Poniedziałek, 29 kwietnia 2024 - 10:37

« Poprzedni Następny »


Hadż, propaganda saudyjska i zagubienie mediów


Seth J. Frantzman 2016-09-19

Pielgrzymi muzułmańscy modlą się przy świętym kamieniu Kaaba w Wielkim Meczecie przed doroczną pielgrzymką do Mekki.
Pielgrzymi muzułmańscy modlą się przy świętym kamieniu Kaaba w Wielkim Meczecie przed doroczną pielgrzymką do Mekki.

Najbardziej interesująca wiadomość, na jaką natknąłem się w związku z tegorocznym hadż, była historią 70-letniej kobiety, która oddała oszczędności swojego życia na wsparcie Peszmergi walczącej z Państwem Islamskim, zamiast zużyć je na pielgrzymkę do Mekki. “Zulaicha Abdullah gotuje dla Peszmergi od początku wojny z ISIS” – informowała kilka miesięcy temu kurdyjska strona internetowa, Rudaw.

Pouczające były też komentarze do jej decyzji. “Pieniądze wydane na hadż idą z powrotem do kieszeni ISIS, żeby użyć je do zabijania peszmergi. Brawo dla pani” – napisał pewien Kurd. „Niechaj Allah nagrodzi tę panią, to co zrobiła, jest warte tysiąca hadż” – komentował inny.

Nie usłyszymy o niej w mediach zachodnich głównego nurtu. Co roku, kiedy zbliża się  Eid al-Adha, otrzymujemy obowiązkowy wykład, jak gdybyśmy byli w piątej klasie. „Czym jest pielgrzymka hadż?” – brzmi pomocne wprowadzenie w CNN. “ Jest jednym z filarów islamu, którą każdy muzułmanin musi wykonać przynajmniej raz w życiu, jeśli tylko pozwala mu na to zdrowie i dochody” - pisze Schams Elwazar. Elwazar pokazuje, jak banalne stały się reportaże CNN na ten temat; był na pielgrzymce już trzy razy. „Poszedłem nie jako pielgrzym, ale jako producent reportażu o tym wydarzeniu” w 2005, 2006 2007 roku. A więc co roku pomagał sprzedawać papkę lekcji religii.

Wobec każdego innego wydarzenia religijnego lub świeckiego media światowe zadają pytania, sprawdzają różnorodność, dostarczają krytycznego spojrzenia. Tylko nie w Arabii Saudyjskiej, bo tam media pozbywają się wszystkich hamulców, by dostarczyć widzianego w różowych kolorach obrazu, bez aluzji do czegokolwiek poza naiwną opowieścią.
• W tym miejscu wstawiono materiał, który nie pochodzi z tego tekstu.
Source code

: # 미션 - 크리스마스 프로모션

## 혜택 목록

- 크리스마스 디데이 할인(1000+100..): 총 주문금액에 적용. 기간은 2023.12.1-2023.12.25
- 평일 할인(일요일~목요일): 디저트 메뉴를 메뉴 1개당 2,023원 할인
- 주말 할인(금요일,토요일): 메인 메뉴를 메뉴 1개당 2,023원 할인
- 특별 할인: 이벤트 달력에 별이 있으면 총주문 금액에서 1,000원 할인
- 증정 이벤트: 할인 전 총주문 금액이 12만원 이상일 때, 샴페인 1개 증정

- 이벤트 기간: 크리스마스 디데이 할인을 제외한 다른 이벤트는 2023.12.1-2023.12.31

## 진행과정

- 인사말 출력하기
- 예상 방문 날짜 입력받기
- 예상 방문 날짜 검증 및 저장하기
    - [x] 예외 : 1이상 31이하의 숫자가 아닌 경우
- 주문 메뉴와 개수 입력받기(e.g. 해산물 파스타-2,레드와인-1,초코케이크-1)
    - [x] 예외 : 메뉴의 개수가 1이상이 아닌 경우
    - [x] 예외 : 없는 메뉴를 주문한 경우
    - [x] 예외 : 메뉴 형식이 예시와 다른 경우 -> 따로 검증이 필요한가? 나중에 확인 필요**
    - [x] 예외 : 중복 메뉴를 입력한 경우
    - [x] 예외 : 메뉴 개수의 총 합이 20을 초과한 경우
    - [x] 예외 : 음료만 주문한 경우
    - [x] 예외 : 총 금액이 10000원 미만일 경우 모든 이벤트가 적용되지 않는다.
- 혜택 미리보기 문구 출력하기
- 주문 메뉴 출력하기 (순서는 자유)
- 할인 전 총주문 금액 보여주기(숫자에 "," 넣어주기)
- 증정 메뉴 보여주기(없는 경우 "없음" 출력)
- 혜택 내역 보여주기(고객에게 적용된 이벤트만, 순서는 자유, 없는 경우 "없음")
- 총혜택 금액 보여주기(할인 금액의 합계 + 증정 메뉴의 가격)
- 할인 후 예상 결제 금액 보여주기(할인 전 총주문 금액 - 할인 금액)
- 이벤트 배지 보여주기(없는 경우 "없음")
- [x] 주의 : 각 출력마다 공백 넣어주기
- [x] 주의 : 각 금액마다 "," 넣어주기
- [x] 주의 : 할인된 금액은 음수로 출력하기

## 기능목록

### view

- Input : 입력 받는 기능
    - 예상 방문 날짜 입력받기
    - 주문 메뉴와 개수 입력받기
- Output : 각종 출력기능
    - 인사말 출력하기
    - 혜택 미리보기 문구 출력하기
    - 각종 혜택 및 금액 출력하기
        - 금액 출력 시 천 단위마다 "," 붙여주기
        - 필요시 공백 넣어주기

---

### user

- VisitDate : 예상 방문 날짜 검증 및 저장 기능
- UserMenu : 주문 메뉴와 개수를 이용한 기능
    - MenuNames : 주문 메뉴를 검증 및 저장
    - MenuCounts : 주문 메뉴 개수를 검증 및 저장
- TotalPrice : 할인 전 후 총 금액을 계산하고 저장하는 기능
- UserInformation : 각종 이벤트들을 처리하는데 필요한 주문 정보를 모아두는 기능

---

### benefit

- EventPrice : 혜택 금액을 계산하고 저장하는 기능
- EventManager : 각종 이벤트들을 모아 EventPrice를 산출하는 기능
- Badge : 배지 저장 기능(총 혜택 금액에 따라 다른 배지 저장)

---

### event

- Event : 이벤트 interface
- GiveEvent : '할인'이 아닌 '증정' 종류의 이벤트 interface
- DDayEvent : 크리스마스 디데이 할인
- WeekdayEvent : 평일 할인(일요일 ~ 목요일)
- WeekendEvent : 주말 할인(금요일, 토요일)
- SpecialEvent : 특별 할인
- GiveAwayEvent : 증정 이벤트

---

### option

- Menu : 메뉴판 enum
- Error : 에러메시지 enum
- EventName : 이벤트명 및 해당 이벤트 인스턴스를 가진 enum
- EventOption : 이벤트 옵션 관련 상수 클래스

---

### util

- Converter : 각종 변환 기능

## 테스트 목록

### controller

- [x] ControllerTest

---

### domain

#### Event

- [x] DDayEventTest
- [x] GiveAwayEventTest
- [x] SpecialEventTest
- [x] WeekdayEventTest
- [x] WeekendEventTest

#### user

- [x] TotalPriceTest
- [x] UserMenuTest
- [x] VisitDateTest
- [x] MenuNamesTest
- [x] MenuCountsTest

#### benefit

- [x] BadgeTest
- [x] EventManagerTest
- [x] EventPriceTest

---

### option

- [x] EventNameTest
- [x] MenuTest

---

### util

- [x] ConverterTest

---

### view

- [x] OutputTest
“Co jest unikatowego w hadż? Jest prawdziwie globalny” – pisze Elwazar. Czy nie był także globalny w zeszłym roku? Czy pielgrzymki do Watykanu nie są „prawdziwie globalne”? Jedyną rzeczą, która przełamuje monotonię narracji, jest odrobina subtelnego rasizmu we wspomnieniu „grup zachodnich Afrykanów w barwnych strojach, niemal śpiewających wersety Koranu”.
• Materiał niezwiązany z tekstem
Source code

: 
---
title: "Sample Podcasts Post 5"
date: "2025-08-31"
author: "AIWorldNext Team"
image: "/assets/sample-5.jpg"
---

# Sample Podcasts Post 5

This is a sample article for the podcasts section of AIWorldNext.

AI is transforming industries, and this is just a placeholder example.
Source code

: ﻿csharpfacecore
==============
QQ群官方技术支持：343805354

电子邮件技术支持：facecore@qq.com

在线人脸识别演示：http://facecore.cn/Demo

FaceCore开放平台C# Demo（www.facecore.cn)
Bo rozumiecie, islam afrykański nie dorasta całkiem do standardów podobno czystszej, wahabickiej wersji saudyjskiej.

Zawsze doniesieniom z hadż towarzyszy propaganda saudyjska. Dziennikarze, którzy o tym informują , muszą oczywiście być muzułmanami – i powinni być muzułmanami właściwego rodzaju. 7 września wielki mufti Arabii Saudyjskiej oświadczył, że Irańczycy „nie są muzułmanami” i oskarżył ich, czyli muzułmanów szyickich, o to, że są pod wpływem „zaratusztrianizmu”. To jest jakby arcybiskup katolicki w przeddzień Wielkanocy wymyślał protestantom i twierdził, że tradycje pogańskich druidów uczyniły Anglików gorszymi chrześcijanami. Można by przypuszczać, że taki pokaz nietolerancji i bigoterii wart jest nagłośnienia medialnego, szczególnie w przeddzień wielkiego wydarzenia religijnego. Dla mediów zachodnich jednak bigoteria nie jest wiadomością, a co gorsza, mogłaby zagrozić ich możliwościom informowania z królestwa.
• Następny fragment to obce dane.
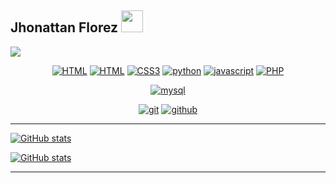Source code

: ## Jhonattan Florez <img src="https://media.giphy.com/media/dxn6fRlTIShoeBr69N/giphy.gif" width="35">

[![](https://img.shields.io/badge/Gmail-jdflorez038@misena.edu.co-red)](https://mail.google.com/mail/u/0/?tab=km#inbox)

<p align="center">
<a href="https://github.com/priyanshumay"><img src="https://img.shields.io/badge/Terminal-000000.svg?style=for-the-badge&logo=powershell&logoColor=000000&labelColor=ffffff" alt="HTML"></a>
<a href="https://github.com/priyanshumay"><img src="https://img.shields.io/badge/HTML-ff5003.svg?style=for-the-badge&logo=HTML5&logoColor=ff5003&labelColor=ffffff" alt="HTML"></a>
<a href="https://github.com/priyanshumay"><img src="https://img.shields.io/badge/CSS3-264de4.svg?style=for-the-badge&logo=Css3&logoColor=0768a8&labelColor=ffffff" alt="CSS3"></a>
<a href="https://github.com/priyanshumay"><img src="https://img.shields.io/badge/python-646464.svg?style=for-the-badge&logo=python&logoColor=0768a8&labelColor=ffffff" alt="python"></a>
<a href="https://github.com/priyanshumay"><img src="https://img.shields.io/badge/JS-b57c00.svg?style=for-the-badge&logo=javascript&logoColor=b57c00&labelColor=ffffff" alt="javascript"></a>
<a href="https://github.com/priyanshumay"><img src="https://img.shields.io/badge/PHP-6566ba.svg?style=for-the-badge&logo=php&logoColor=6566ba&labelColor=ffffff" alt="PHP"></a>
</p>

<p align="center">
<a href="https://github.com/priyanshumay"><img src="https://img.shields.io/badge/Mysql-f29111.svg?style=for-the-badge&logo=mysql&logoColor=ff5003&labelColor=ffffff" alt="mysql"></a>
</p>

<p align="center">
<a href="https://github.com/priyanshumay"><img src="https://img.shields.io/badge/git-F05032.svg?style=for-the-badge&logo=git&logoColor=F05032&labelColor=ffffff" alt="git"></a>
<a href="https://github.com/priyanshumay"><img src="https://img.shields.io/badge/github-black.svg?style=for-the-badge&logo=github&logoColor=black&labelColor=ffffff" alt="github"></a>
</p>

<hr>

[![ GitHub stats](https://github-readme-stats.vercel.app/api/top-langs/?username=Jhonatan2022&show_icons=true&line_height=20&title_color=7A7ADB&icon_color=2234AE&text_color=D3D3D3&bg_color=0,000000,130F40&layout=compact)](https://github.com/Jhonatan2022)

[![ GitHub stats](https://github-readme-stats.vercel.app/api?username=Jhonatan2022&show_icons=true&line_height=20&title_color=7A7ADB&icon_color=2234AE&text_color=D3D3D3&bg_color=0,000000,130F40)](https://github.com/Jhonatan2022)
<hr>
Także nieustanne i kontrowersyjne renowacje, jakich dokonuje Arabia Saudyjska w miejscach świętych, są tuszowane – nie martwcie się, oni “odnowili filary, które reprezentują Szatana”. Czasami jednak nawet CNN musi pokazać rzeczywistość: „Arabia Saudyjska jest religijnie konserwatywnym krajem… a więc nasza reporterka i producentka technicznie nie mogą być w tym samym pokoju co kamerzysta”. Nie wspominając także, że nie mogą prowadzić samochodu, nie mogą podróżować bez pozwolenia lub że z prawnego punktu widzenia potrzebują pozwolenia mężczyzny na każdy krok. Trudno także ukryć inne szczegóły, na przykład, że niemal 1500 ludzi zostało zadeptanych na śmierć podczas zeszłorocznej pielgrzymki – co w żadnym wypadku nie było wyjątkowym wydarzeniem. Miejscowe media arabskie obwiniały za to „Afrykanów”, taki mały kąsek rasizmu przekazany przez media zagraniczne, które przekazywały „oficjalną” narrację.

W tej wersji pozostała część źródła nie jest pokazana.